[Your objective] Among the entries below, find each line with "which" and show it.

Stored data entries

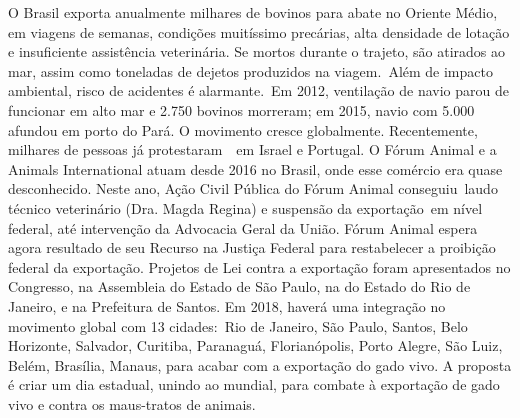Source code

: \documentclass[10pt]{article}
\begin{document}
  O Brasil exporta anualmente milhares de bovinos para abate no Oriente Médio, em viagens de semanas, condições muitíssimo precárias, alta densidade de lotação e insuficiente assistência veterinária. Se mortos durante o trajeto, são atirados ao mar, assim como toneladas de dejetos produzidos na viagem. Além de impacto ambiental, risco de acidentes é alarmante. Em 2012, ventilação de navio parou de funcionar em alto mar e 2.750 bovinos morreram; em 2015, navio com 5.000 afundou em porto do Pará. 
O movimento cresce globalmente. Recentemente, milhares de pessoas já protestaram  em Israel e Portugal. O Fórum Animal e a Animals International atuam desde 2016 no Brasil, onde esse comércio era quase desconhecido. Neste ano, Ação Civil Pública do Fórum Animal conseguiu laudo técnico veterinário (Dra. Magda Regina) e suspensão da exportação em nível federal, até intervenção da Advocacia Geral da União. Fórum Animal espera agora resultado de seu Recurso na Justiça Federal para restabelecer a proibição federal da exportação. 
Projetos de Lei contra a exportação foram apresentados no Congresso, na Assembleia do Estado de São Paulo, na do Estado do Rio de Janeiro, e na Prefeitura de Santos.
Em 2018, haverá uma integração no movimento global com 13 cidades: Rio de Janeiro, São Paulo, Santos, Belo Horizonte, Salvador, Curitiba, Paranaguá, Florianópolis, Porto Alegre, São Luiz, Belém, Brasília, Manaus, para acabar com a exportação do gado vivo. 
A proposta é criar um dia estadual, unindo ao mundial, para combate à exportação de gado vivo e contra os maus-tratos de animais.



\iffalse
\begin{center}
  \textbf{REFERÊNCIAS}
\end{center}


\fi
\end{document}
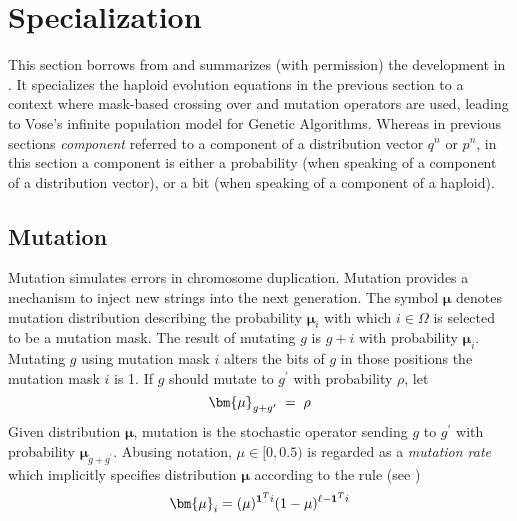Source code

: \section{Specialization}\label{specialize}
This section borrows from and summarizes (with permission) the development in \cite{Vose1999}.
It specializes the haploid evolution equations in the previous section 
to a context where mask-based crossing over and mutation operators are used, 
leading to Vose's infinite population model for Genetic Algorithms.  Whereas 
in previous sections {\em component} referred to a component
of a distribution vector $q^n$ or $p^n$, in this section a component
is either a probability (when speaking of a component of a
distribution vector), or a bit (when speaking of a component of a
haploid).

\subsection{Mutation}
Mutation simulates errors in chromosome duplication. 
Mutation provides a mechanism to inject new strings into the next generation.
The symbol $\bm{\mu}$ denotes mutation distribution describing 
the probability $\bm{\mu}_i$ with which $i \in \Omega$ is selected to be a mutation mask. 
The result of mutating $g$ is $g + i$ with probability $\bm{\mu}_i$. 
Mutating $g$ using mutation mask $i$ alters the bits of $g$ in those positions the mutation mask $i$ is 1. 
If $g$ should mutate to $g^\prime$ with probability $\rho$,
let\\[-0.2in]
\[
\bm{\mu}_{g + g^\prime} \; = \; \rho\\[0.05in]
\]
Given distribution $\bm{\mu}$, mutation is the stochastic operator sending
$g$ to $g^\prime$ with probability $\bm{\mu}_{g + g^\prime}$.
Abusing notation, $\mu \in [0, 0.5)$ is regarded as a {\em mutation rate} which implicitly 
specifies distribution $\bm{\mu}$ according to the rule (see \cite{VoseWright1998})
\[
\bm{\mu}_i = (\mu)^{{\bf 1}^Ti} (1-\mu)^{\ell- {\bf 1}^Ti}
\]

[Answer for this exercise]
the probability $\bm{\mu}_i$ with which $i \in \Omega$ is selected to be a mutation mask. 
Abusing notation, $\mu \in [0, 0.5)$ is regarded as a {\em mutation rate} which implicitly 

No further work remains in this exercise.